March 4, 2026·7 min read

I Built a Full Video Pipeline with AI in 4 Minutes

From script to published video using Seedance, TTS, and automated subtitle burning — a step-by-step breakdown of the pipeline that changed how I create content.

The 4-Minute Claim

Let me be precise. The pipeline itself takes 4 minutes to set up from scratch — once. After that, producing each video takes 10-15 minutes of actual human work (writing the script) and 3-5 minutes of automated processing.

What used to require a camera, a ring light, three re-takes, and 45 minutes of editing now takes a script and one terminal window.

Here's the exact pipeline I validated, with every command.

The Stack

**Seedance** (via 火山方舟/Volcengine): AI image-to-video generation. ~5 seconds per clip.
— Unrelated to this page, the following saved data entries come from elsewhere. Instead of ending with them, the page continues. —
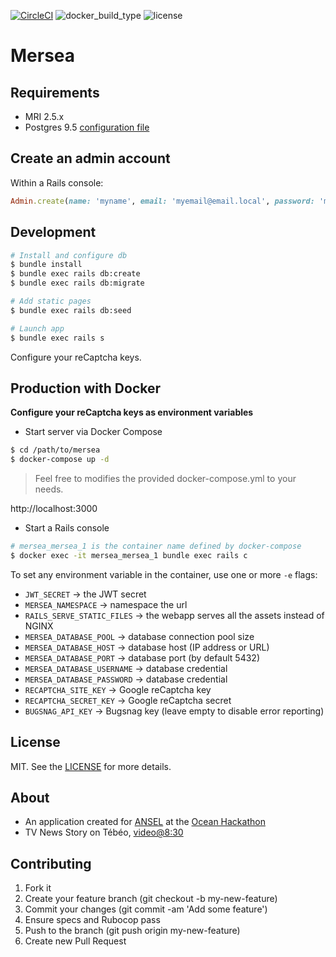 [![CircleCI](https://circleci.com/gh/FranckKe/mersea.svg?style=svg)](https://circleci.com/gh/FranckKe/mersea)
![docker_build_type](https://img.shields.io/docker/automated/franckke/mersea.svg)
![license](https://img.shields.io/dub/l/vibe-d.svg)

# Mersea

## Requirements

- MRI 2.5.x
- Postgres 9.5 [configuration file](https://github.com/FranckKe/mersea/blob/master/config/database.yml)

## Create an admin account

Within a Rails console:
```rb
Admin.create(name: 'myname', email: 'myemail@email.local', password: 'mypassword')
```


## Development

```sh
# Install and configure db
$ bundle install
$ bundle exec rails db:create
$ bundle exec rails db:migrate

# Add static pages
$ bundle exec rails db:seed

# Launch app
$ bundle exec rails s
```

Configure your reCaptcha keys.

## Production with Docker

**Configure your reCaptcha keys as environment variables**

- Start server via Docker Compose
```sh
$ cd /path/to/mersea
$ docker-compose up -d
```
> Feel free to modifies the provided docker-compose.yml to your needs.

http://localhost:3000

- Start a Rails console
```sh
# mersea_mersea_1 is the container name defined by docker-compose
$ docker exec -it mersea_mersea_1 bundle exec rails c
```

To set any environment variable in the container, use one or more `-e` flags:
- `JWT_SECRET` → the JWT secret
- `MERSEA_NAMESPACE` → namespace the url
- `RAILS_SERVE_STATIC_FILES` → the webapp serves all the assets instead of NGINX
- `MERSEA_DATABASE_POOL` → database connection pool size
- `MERSEA_DATABASE_HOST` → database host (IP address or URL)
- `MERSEA_DATABASE_PORT` → database port (by default 5432)
- `MERSEA_DATABASE_USERNAME` → database credential
- `MERSEA_DATABASE_PASSWORD` → database credential
- `RECAPTCHA_SITE_KEY` → Google reCaptcha key
- `RECAPTCHA_SECRET_KEY` → Google reCaptcha secret
- `BUGSNAG_API_KEY` → Bugsnag key (leave empty to disable error reporting)

## License

MIT. See the [LICENSE](https://github.com/FranckKe/mersea/blob/master/LICENSE) for more details.

## About
- An application created for [ANSEL](https://www.assoansel.com/) at the [Ocean Hackathon](http://www.seatechevent.eu/Temps-forts-Ocean-Hackathon-_7-au-9-octobre-2016_-696-17-0-0.html)
- TV News Story on Tébéo, [video@8:30](http://www.tebeo.bzh/replay/23-jt/9478685)

## Contributing

1. Fork it
2. Create your feature branch (git checkout -b my-new-feature)
3. Commit your changes (git commit -am 'Add some feature')
4. Ensure specs and Rubocop pass
5. Push to the branch (git push origin my-new-feature)
6. Create new Pull Request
**TTS**: Text-to-speech for voiceover. ElevenLabs for English, Volcengine TTS for Chinese.

**Pillow + ffmpeg**: Subtitle burning. No libass dependency issues.

**ffmpeg**: Video normalization and final composition.

Total cost for a 30-second video: approximately $0.30-0.80 depending on clip count.

Step 1: Write the Script (the only human step)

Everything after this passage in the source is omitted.